The plans for the building were announced tonight during a public meeting of the North End Neighbourhood Association, which was held online.
Kuwabara grew up in Hamilton’s North End, and has shown a special passion for this redevelopment project as lead architect for Waterfront Shores, the development consortium which won the City of Hamilton run competition to redevelop the Pier 8 site.
The latest changes to the development plan for Pier 8 are the result of negotiations between the various parties following Ontario Municipal Board appeals launched by Turkstra, Harbour West Neighbours (the neighbourhood appellants), Bunge Canada, and Parrish & Heimbecker Ltd.
Kuwabara’s proposal forms part of the settlement between the neighbourhood appellants, Waterfront Shores, and the City of Hamilton.
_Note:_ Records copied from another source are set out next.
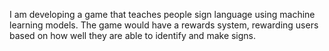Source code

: I am developing a game that teaches people sign language using machine learning models. The game would have a rewards system, rewarding users based on how well they are able to identify and make signs.
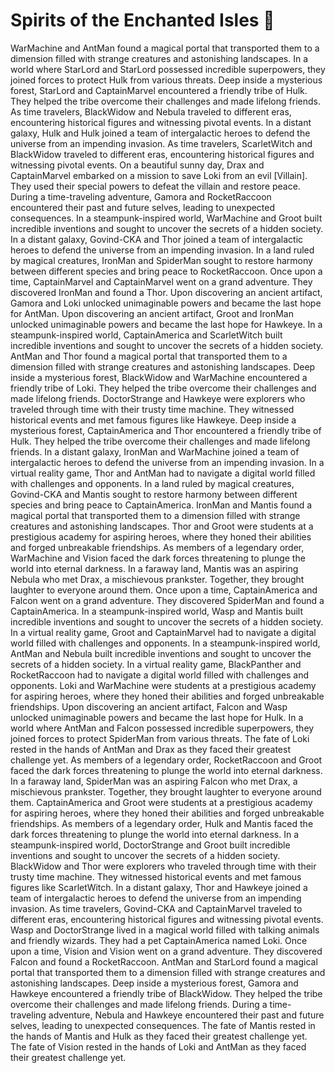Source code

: # Spirits of the Enchanted Isles :birthday: 

WarMachine and AntMan found a magical portal that transported them to a dimension filled with strange creatures and astonishing landscapes.
In a world where StarLord and StarLord possessed incredible superpowers, they joined forces to protect Hulk from various threats.
Deep inside a mysterious forest, StarLord and CaptainMarvel encountered a friendly tribe of Hulk. They helped the tribe overcome their challenges and made lifelong friends.
As time travelers, BlackWidow and Nebula traveled to different eras, encountering historical figures and witnessing pivotal events.
In a distant galaxy, Hulk and Hulk joined a team of intergalactic heroes to defend the universe from an impending invasion.
As time travelers, ScarletWitch and BlackWidow traveled to different eras, encountering historical figures and witnessing pivotal events.
On a beautiful sunny day, Drax and CaptainMarvel embarked on a mission to save Loki from an evil [Villain]. They used their special powers to defeat the villain and restore peace.
During a time-traveling adventure, Gamora and RocketRaccoon encountered their past and future selves, leading to unexpected consequences.
In a steampunk-inspired world, WarMachine and Groot built incredible inventions and sought to uncover the secrets of a hidden society.
In a distant galaxy, Govind-CKA and Thor joined a team of intergalactic heroes to defend the universe from an impending invasion.
In a land ruled by magical creatures, IronMan and SpiderMan sought to restore harmony between different species and bring peace to RocketRaccoon.
Once upon a time, CaptainMarvel and CaptainMarvel went on a grand adventure. They discovered IronMan and found a Thor.
Upon discovering an ancient artifact, Gamora and Loki unlocked unimaginable powers and became the last hope for AntMan.
Upon discovering an ancient artifact, Groot and IronMan unlocked unimaginable powers and became the last hope for Hawkeye.
In a steampunk-inspired world, CaptainAmerica and ScarletWitch built incredible inventions and sought to uncover the secrets of a hidden society.
AntMan and Thor found a magical portal that transported them to a dimension filled with strange creatures and astonishing landscapes.
Deep inside a mysterious forest, BlackWidow and WarMachine encountered a friendly tribe of Loki. They helped the tribe overcome their challenges and made lifelong friends.
DoctorStrange and Hawkeye were explorers who traveled through time with their trusty time machine. They witnessed historical events and met famous figures like Hawkeye.
Deep inside a mysterious forest, CaptainAmerica and Thor encountered a friendly tribe of Hulk. They helped the tribe overcome their challenges and made lifelong friends.
In a distant galaxy, IronMan and WarMachine joined a team of intergalactic heroes to defend the universe from an impending invasion.
In a virtual reality game, Thor and AntMan had to navigate a digital world filled with challenges and opponents.
In a land ruled by magical creatures, Govind-CKA and Mantis sought to restore harmony between different species and bring peace to CaptainAmerica.
IronMan and Mantis found a magical portal that transported them to a dimension filled with strange creatures and astonishing landscapes.
Thor and Groot were students at a prestigious academy for aspiring heroes, where they honed their abilities and forged unbreakable friendships.
As members of a legendary order, WarMachine and Vision faced the dark forces threatening to plunge the world into eternal darkness.
In a faraway land, Mantis was an aspiring Nebula who met Drax, a mischievous prankster. Together, they brought laughter to everyone around them.
Once upon a time, CaptainAmerica and Falcon went on a grand adventure. They discovered SpiderMan and found a CaptainAmerica.
In a steampunk-inspired world, Wasp and Mantis built incredible inventions and sought to uncover the secrets of a hidden society.
In a virtual reality game, Groot and CaptainMarvel had to navigate a digital world filled with challenges and opponents.
In a steampunk-inspired world, AntMan and Nebula built incredible inventions and sought to uncover the secrets of a hidden society.
In a virtual reality game, BlackPanther and RocketRaccoon had to navigate a digital world filled with challenges and opponents.
Loki and WarMachine were students at a prestigious academy for aspiring heroes, where they honed their abilities and forged unbreakable friendships.
Upon discovering an ancient artifact, Falcon and Wasp unlocked unimaginable powers and became the last hope for Hulk.
In a world where AntMan and Falcon possessed incredible superpowers, they joined forces to protect SpiderMan from various threats.
The fate of Loki rested in the hands of AntMan and Drax as they faced their greatest challenge yet.
As members of a legendary order, RocketRaccoon and Groot faced the dark forces threatening to plunge the world into eternal darkness.
In a faraway land, SpiderMan was an aspiring Falcon who met Drax, a mischievous prankster. Together, they brought laughter to everyone around them.
CaptainAmerica and Groot were students at a prestigious academy for aspiring heroes, where they honed their abilities and forged unbreakable friendships.
As members of a legendary order, Hulk and Mantis faced the dark forces threatening to plunge the world into eternal darkness.
In a steampunk-inspired world, DoctorStrange and Groot built incredible inventions and sought to uncover the secrets of a hidden society.
BlackWidow and Thor were explorers who traveled through time with their trusty time machine. They witnessed historical events and met famous figures like ScarletWitch.
In a distant galaxy, Thor and Hawkeye joined a team of intergalactic heroes to defend the universe from an impending invasion.
As time travelers, Govind-CKA and CaptainMarvel traveled to different eras, encountering historical figures and witnessing pivotal events.
Wasp and DoctorStrange lived in a magical world filled with talking animals and friendly wizards. They had a pet CaptainAmerica named Loki.
Once upon a time, Vision and Vision went on a grand adventure. They discovered Falcon and found a RocketRaccoon.
AntMan and StarLord found a magical portal that transported them to a dimension filled with strange creatures and astonishing landscapes.
Deep inside a mysterious forest, Gamora and Hawkeye encountered a friendly tribe of BlackWidow. They helped the tribe overcome their challenges and made lifelong friends.
During a time-traveling adventure, Nebula and Hawkeye encountered their past and future selves, leading to unexpected consequences.
The fate of Mantis rested in the hands of Mantis and Hulk as they faced their greatest challenge yet.
The fate of Vision rested in the hands of Loki and AntMan as they faced their greatest challenge yet.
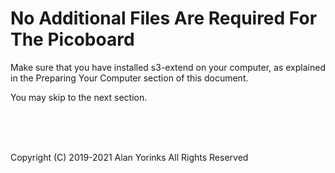 # No Additional Files Are Required For The Picoboard

Make sure that you have installed s3-extend on your computer,
as explained in the Preparing Your Computer section of this document.

You may skip to the next section.
 
 
 <br> <br> <br>


Copyright (C) 2019-2021 Alan Yorinks All Rights Reserved
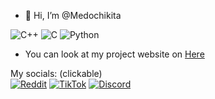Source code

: - 👋 Hi, I’m @Medochikita

![C++](https://img.shields.io/badge/c++-%2300599C.svg?style=for-the-badge&logo=c%2B%2B&logoColor=white) ![C](https://img.shields.io/badge/c-%2300599C.svg?style=for-the-badge&logo=c&logoColor=white) ![Python](https://img.shields.io/badge/python-3670A0?style=for-the-badge&logo=python&logoColor=ffdd54) 

- You can look at my project website on <a href="https://medochikita.github.io">Here</a>

My socials: (clickable)<br>
[![Reddit](https://img.shields.io/badge/Reddit-FF4500?style=for-the-badge&logo=reddit&logoColor=white)](https://www.reddit.com/user/Medochikita/) [![TikTok](https://img.shields.io/badge/TikTok-%23000000.svg?style=for-the-badge&logo=TikTok&logoColor=white)](https://www.tiktok.com/@ondrejkutil_) [![Discord](https://img.shields.io/discord/969577157951119400?label=DISCORD&style=for-the-badge)](https://discord.gg/VX4sRcTW)

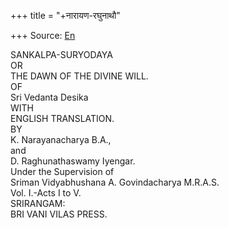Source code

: +++
title = "+नारायण-रघुनाथौ"

+++
Source: [En](https://archive.org/details/in.ernet.dli.2015.92341/page/n53/mode/2up)


SANKALPA-SURYODAYA  
OR  
THE DAWN OF THE DIVINE WILL.  
OF  
Sri Vedanta Desika  
WITH  
ENGLISH TRANSLATION.  
BY  
K. Narayanacharya B.A.,  
and  
D. Raghunathaswamy Iyengar.  
Under the Supervision of  
Sriman Vidyabhushana A. Govindacharya M.R.A.S.  
Vol. I.-Acts I to V.  
SRIRANGAM:  
BRI VANI VILAS PRESS.  
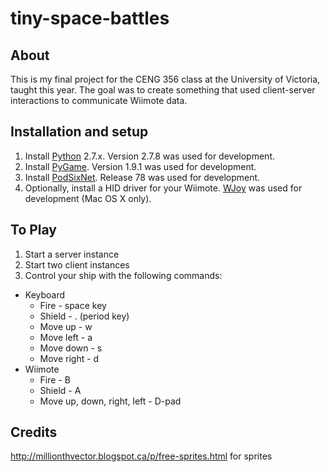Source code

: tiny-space-battles
=========================

## About
This is my final project for the CENG 356 class at the University of Victoria, taught this year. The goal was to create something that used client-server interactions to communicate Wiimote data. 

## Installation and setup
1. Install [Python](https://www.python.org/downloads/) 2.7.x. Version 2.7.8 was used for development.
2. Install [PyGame](http://www.pygame.org/download.shtml). Version 1.9.1 was used for development.
3. Install [PodSixNet](http://mccormick.cx/projects/PodSixNet/). Release 78 was used for development. 
4. Optionally, install a HID driver for your Wiimote. [WJoy](https://code.google.com/p/wjoy/) was used for development (Mac OS X only).

## To Play
1. Start a server instance
2. Start two client instances
3. Control your ship with the following commands:
  * Keyboard
    * Fire - space key
    * Shield - . (period key)
    * Move up - w
    * Move left - a 
    * Move down - s
    * Move right - d
  * Wiimote
    * Fire - B
    * Shield - A
    * Move up, down, right, left - D-pad

## Credits
http://millionthvector.blogspot.ca/p/free-sprites.html for sprites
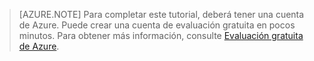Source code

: <properties pageTitle="" title="" description="" documentationCenter="" services="" solutions="" authors="" writer="kathydav" editor="tysonn" manager="jeffreyg" />

> [AZURE.NOTE]
Para completar este tutorial, deberá tener una cuenta de Azure. Puede crear una cuenta de evaluación gratuita en pocos minutos. Para obtener más información, consulte [Evaluación gratuita de Azure](https://azure.microsoft.com/pricing/free-trial/).

<!---HONumber=AcomDC_0128_2016-->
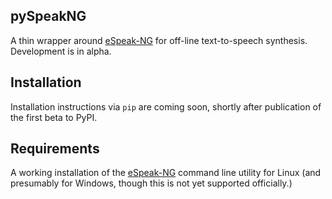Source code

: ## pySpeakNG
A thin wrapper around [eSpeak-NG](https://github.com/espeak-ng/espeak-ng) for
off-line text-to-speech synthesis. Development is in alpha.

## Installation
Installation instructions via `pip` are coming soon, shortly after publication
of the first beta to PyPI.

## Requirements
A working installation of the
[eSpeak-NG](https://github.com/espeak-ng/espeak-ng) command line utility for
Linux (and presumably for Windows, though this is not yet supported officially.)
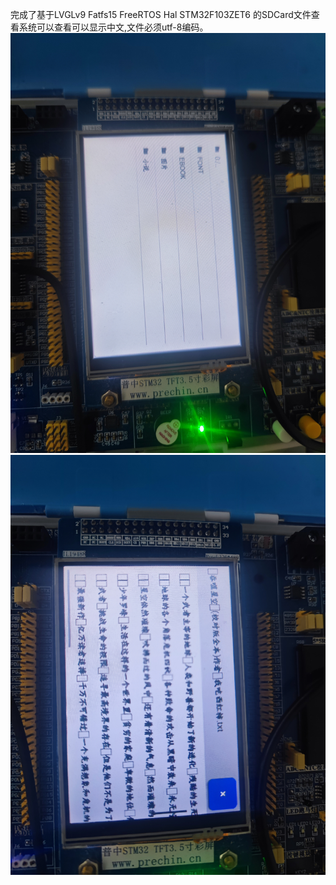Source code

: 完成了基于LVGLv9 Fatfs15 FreeRTOS Hal STM32F103ZET6 的SDCard文件查看系统可以查看可以显示中文,文件必须utf-8编码。
![Image_text](https://github.com/WesterDrizzle/SDcardFileViewer/blob/main/image/%E6%95%88%E6%9E%9C%E5%9B%BE1.jpg)
![Image_text](https://github.com/WesterDrizzle/SDcardFileViewer/blob/main/image/%E6%95%88%E6%9E%9C%E5%9B%BE2.jpg)
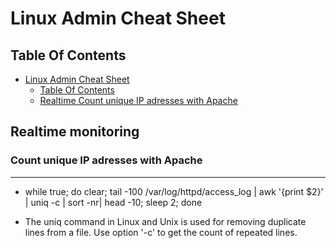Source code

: Linux Admin Cheat Sheet
=================


## Table Of Contents

- [Linux Admin Cheat Sheet](#linux-admin-cheat-sheet)
  - [Table Of Contents](#table-of-contents)
  - [Realtime Count unique IP adresses with Apache](#Realtime-Count-unique-IP-adresses-with-Apache)


## Realtime monitoring
###  Count unique IP adresses with Apache
---

* while true; do clear; tail -100 /var/log/httpd/access_log | awk '{print $2}'  | uniq -c | sort -nr| head -10; sleep 2;  done
- The uniq command in Linux and Unix is used for removing duplicate lines from a file. Use option '-c' to get the count of repeated lines.
 
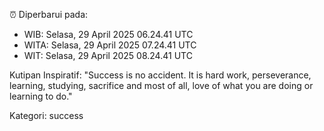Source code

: ⏰ Diperbarui pada:
- WIB: Selasa, 29 April 2025 06.24.41 UTC
- WITA: Selasa, 29 April 2025 07.24.41 UTC
- WIT: Selasa, 29 April 2025 08.24.41 UTC

Kutipan Inspiratif:
"Success is no accident. It is hard work, perseverance, learning, studying, sacrifice and most of all, love of what you are doing or learning to do."


Kategori: success

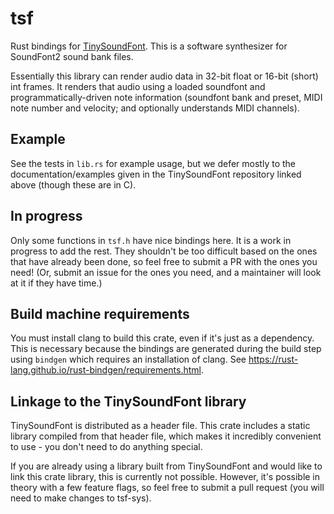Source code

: # tsf

Rust bindings for [TinySoundFont](https://github.com/schellingb/TinySoundFont/). This is a software synthesizer for 
SoundFont2 sound bank files.

Essentially this library can render audio data in 32-bit float or 16-bit (short) int frames. It renders that audio using
a loaded soundfont and programmatically-driven note information (soundfont bank and preset, MIDI note number and 
velocity; and optionally understands MIDI channels). 

## Example

See the tests in `lib.rs` for example usage, but we defer mostly to the documentation/examples given in the 
TinySoundFont repository linked above (though these are in C).

## In progress

Only some functions in `tsf.h` have nice bindings here. It is a work in progress to add the rest. They shouldn't be too
difficult based on the ones that have already been done, so feel free to submit a PR with the ones you need! (Or, submit
an issue for the ones you need, and a maintainer will look at it if they have time.)

## Build machine requirements

You must install clang to build this crate, even if it's just as a dependency. This is necessary because the bindings are generated during the build step using
`bindgen` which requires an installation of clang. See https://rust-lang.github.io/rust-bindgen/requirements.html.

## Linkage to the TinySoundFont library

TinySoundFont is distributed as a header file. This crate includes a static library compiled from that header file, 
which makes it incredibly convenient to use - you don't need to do anything special.

If you are already using a library built from TinySoundFont and would like to link this crate library, this is currently
not possible. However, it's possible in theory with a few feature flags, so feel free to submit a pull request (you will 
need to make changes to tsf-sys).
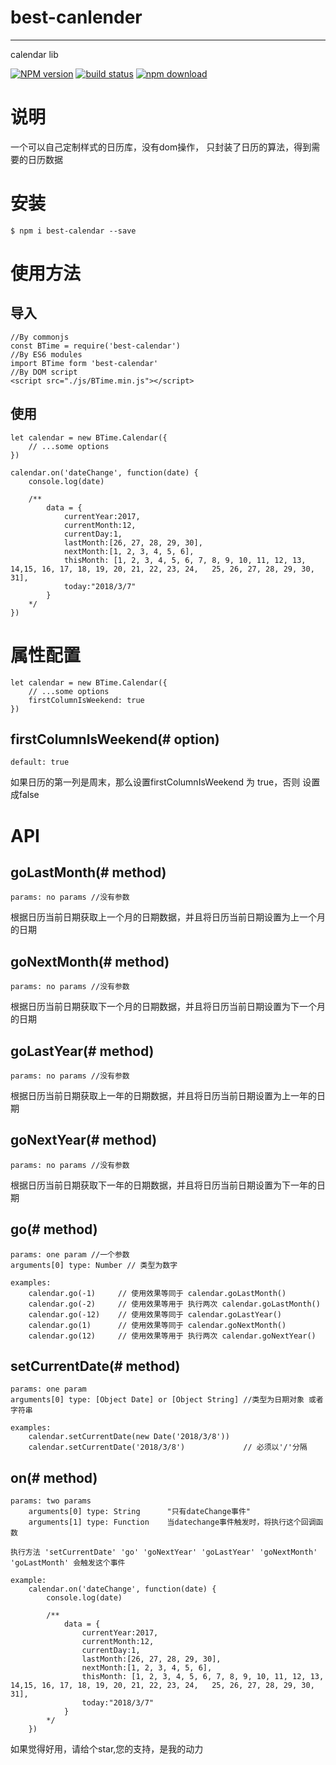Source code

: # best-canlender
---

calendar lib


[![NPM version][npm-image]][npm-url]
[![build status][travis-image]][travis-url]
[![npm download][download-image]][download-url]


[npm-image]: http://img.shields.io/npm/v/best-calendar.svg?style=flat-square
[npm-url]: https://npmjs.org/package/best-calendar
[travis-image]: https://img.shields.io/travis/react-component/calendar.svg?style=flat-square
[travis-url]: https://travis-ci.org/react-component/calendar
[codecov-image]: https://img.shields.io/codecov/c/github/best-calendar/master.svg?style=flat-square
[codecov-url]: https://codecov.io/gh/react-component/calendar/branch/master
[gemnasium-image]: http://img.shields.io/gemnasium/react-component/calendar.svg?style=flat-square
[gemnasium-url]: https://gemnasium.com/react-component/calendar
[node-image]: https://img.shields.io/badge/node.js-%3E=_0.10-green.svg?style=flat-square
[node-url]: http://nodejs.org/download/
[download-image]: https://img.shields.io/npm/dm/best-calendar.svg?style=flat-square
[download-url]: https://npmjs.org/package/best-calendar

# 说明
一个可以自己定制样式的日历库，没有dom操作， 只封装了日历的算法，得到需要的日历数据

# 安装
    $ npm i best-calendar --save

# 使用方法
## 导入

    //By commonjs
    const BTime = require('best-calendar')
    //By ES6 modules
    import BTime form 'best-calendar'
    //By DOM script
    <script src="./js/BTime.min.js"></script>

## 使用
    let calendar = new BTime.Calendar({
        // ...some options
    })

    calendar.on('dateChange', function(date) {
        console.log(date)

        /**
            data = {
                currentYear:2017,
                currentMonth:12,
                currentDay:1,
                lastMonth:[26, 27, 28, 29, 30],
                nextMonth:[1, 2, 3, 4, 5, 6],
                thisMonth: [1, 2, 3, 4, 5, 6, 7, 8, 9, 10, 11, 12, 13, 14,15, 16, 17, 18, 19, 20, 21, 22, 23, 24,   25, 26, 27, 28, 29, 30, 31],
                today:"2018/3/7"
            }
        */
    })

# 属性配置
    let calendar = new BTime.Calendar({
        // ...some options
        firstColumnIsWeekend: true
    })
## firstColumnIsWeekend(# option)
    default: true
如果日历的第一列是周末，那么设置firstColumnIsWeekend 为 true，否则 设置成false

# API
## goLastMonth(# method)
    params: no params //没有参数
    
根据日历当前日期获取上一个月的日期数据，并且将日历当前日期设置为上一个月的日期
## goNextMonth(# method)
    params: no params //没有参数
根据日历当前日期获取下一个月的日期数据，并且将日历当前日期设置为下一个月的日期
## goLastYear(# method)
    params: no params //没有参数
根据日历当前日期获取上一年的日期数据，并且将日历当前日期设置为上一年的日期
## goNextYear(# method)
    params: no params //没有参数
根据日历当前日期获取下一年的日期数据，并且将日历当前日期设置为下一年的日期
## go(# method)
    params: one param //一个参数
    arguments[0] type: Number // 类型为数字

    examples: 
        calendar.go(-1)     // 使用效果等同于 calendar.goLastMonth()
        calendar.go(-2)     // 使用效果等用于 执行两次 calendar.goLastMonth()
        calendar.go(-12)    // 使用效果等同于 calendar.goLastYear()
        calendar.go(1)      // 使用效果等同于 calendar.goNextMonth()
        calendar.go(12)     // 使用效果等用于 执行两次 calendar.goNextYear()
## setCurrentDate(# method)
    params: one param
    arguments[0] type: [Object Date] or [Object String] //类型为日期对象 或者 字符串

    examples: 
        calendar.setCurrentDate(new Date('2018/3/8')) 
        calendar.setCurrentDate('2018/3/8')             // 必须以'/'分隔

## on(# method)
    params: two params
        arguments[0] type: String      "只有dateChange事件"
        arguments[1] type: Function    当datechange事件触发时，将执行这个回调函数

    执行方法 'setCurrentDate' 'go' 'goNextYear' 'goLastYear' 'goNextMonth' 'goLastMonth' 会触发这个事件

    example:
        calendar.on('dateChange', function(date) {
            console.log(date)

            /**
                data = {
                    currentYear:2017,
                    currentMonth:12,
                    currentDay:1,
                    lastMonth:[26, 27, 28, 29, 30],
                    nextMonth:[1, 2, 3, 4, 5, 6],
                    thisMonth: [1, 2, 3, 4, 5, 6, 7, 8, 9, 10, 11, 12, 13, 14,15, 16, 17, 18, 19, 20, 21, 22, 23, 24,   25, 26, 27, 28, 29, 30, 31],
                    today:"2018/3/7"
                }
            */
        })

如果觉得好用，请给个star,您的支持，是我的动力










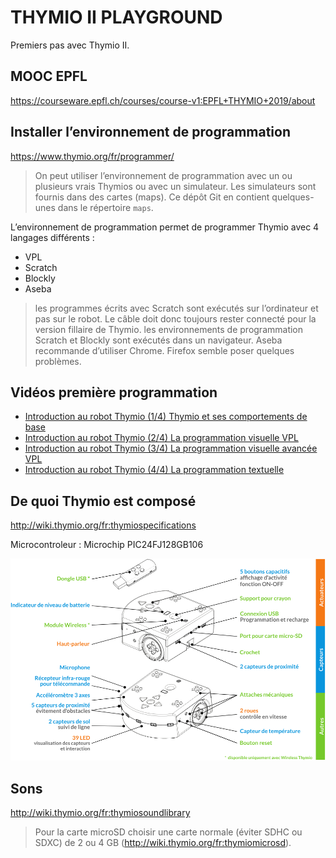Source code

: # THYMIO II PLAYGROUND

Premiers pas avec Thymio II.

## MOOC EPFL

https://courseware.epfl.ch/courses/course-v1:EPFL+THYMIO+2019/about

## Installer l’environnement de programmation

https://www.thymio.org/fr/programmer/

> On peut utiliser l’environnement de programmation avec un ou plusieurs vrais Thymios ou avec un simulateur. Les simulateurs sont fournis dans des cartes (maps). Ce dépôt Git en contient quelques-unes dans le répertoire `maps`.

L’environnement de programmation permet de programmer Thymio avec 4 langages différents :

- VPL
- Scratch
- Blockly
- Aseba

> les programmes écrits avec Scratch sont exécutés sur l’ordinateur et pas sur le robot. Le câble doit donc toujours rester connecté pour la version fillaire de Thymio.
> les environnements de programmation Scratch et Blockly sont exécutés dans un navigateur. Aseba recommande d’utiliser Chrome. Firefox semble poser quelques problèmes.


## Vidéos première programmation

- [Introduction au robot Thymio (1/4) Thymio et ses comportements de base](https://youtu.be/Qc6nL8twWSI)
- [Introduction au robot Thymio (2/4) La programmation visuelle VPL](https://youtu.be/dA-BW38kl6E)
- [Introduction au robot Thymio (3/4) La programmation visuelle avancée VPL](https://youtu.be/l2JRdcBNIdY)
- [Introduction au robot Thymio (4/4) La programmation textuelle](https://youtu.be/IpL5k78kXVI)

## De quoi Thymio est composé

http://wiki.thymio.org/fr:thymiospecifications

Microcontroleur : Microchip PIC24FJ128GB106

![De quoi Thymio est composé](./images/Wireless-thymioII-sensor-actuator-color-fr.png )

## Sons

http://wiki.thymio.org/fr:thymiosoundlibrary

> Pour la carte microSD choisir une carte normale (éviter SDHC ou SDXC) de 2 ou 4 GB (<http://wiki.thymio.org/fr:thymiomicrosd>).

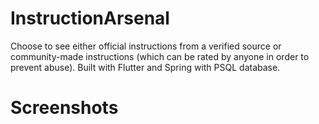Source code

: # InstructionArsenal

Choose to see either official instructions from a verified source or community-made instructions (which can be rated by anyone in order to prevent abuse). Built with Flutter and Spring with PSQL database.

# Screenshots
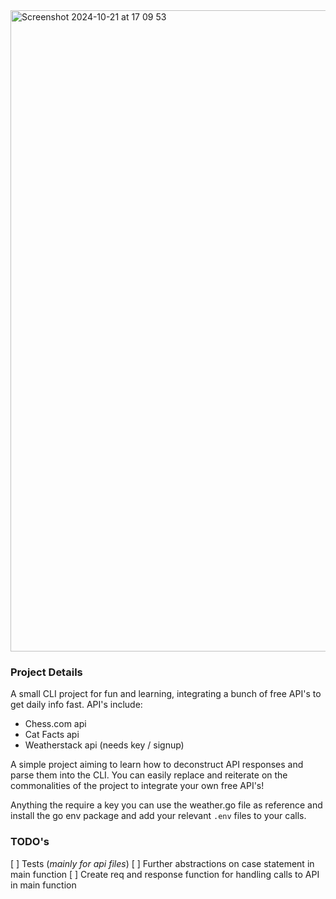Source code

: <img width="1026" alt="Screenshot 2024-10-21 at 17 09 53" src="https://github.com/user-attachments/assets/da38961b-2936-42d3-86ae-b5241186753a">

### Project Details

A small CLI project for fun and learning, integrating a bunch of free API's to get daily info fast. 
API's include:
- Chess.com api
- Cat Facts api
- Weatherstack api (needs key / signup)

A simple project aiming to learn how to deconstruct API responses and parse them into the CLI. You can easily replace and reiterate on the commonalities of the project to integrate your own free API's!

Anything the require a key you can use the weather.go file as reference and install the go env package and add your relevant `.env` files to your calls.

### TODO's
[ ] Tests (*mainly for api files*)
[ ] Further abstractions on case statement in main function
[ ] Create req and response function for handling calls to API in main function
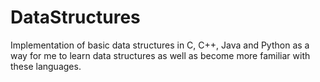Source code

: # DataStructures
Implementation of basic data structures in C, C++, Java and Python as a way for me to learn 
data structures as well as become more familiar with these languages.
The settlement was approved at the Ontario Municipal Board.
It requires a new Official Plan Amendment and new Zoning By-Law Amendment to be approved by Council. The new OPA and ZBA could be appealed by other affected parties.
All parties to the settlement committed to public engagement to ensure support for their agreement, and to avoid a separate appeal in the future.
(The industrial appellants’ appeals are ongoing, and involve different issues related to the interaction of the proposed residential development on the east side of Pier 8 with the Hamilton Port’s industrial operations. They are not parties to this settlement.)
The proposed tall building will see the density of the remainder of the large Pier 8 development decreased while at the same time “substantially” increasing the number of family units, says Calvin Brook of Brook McIlroy.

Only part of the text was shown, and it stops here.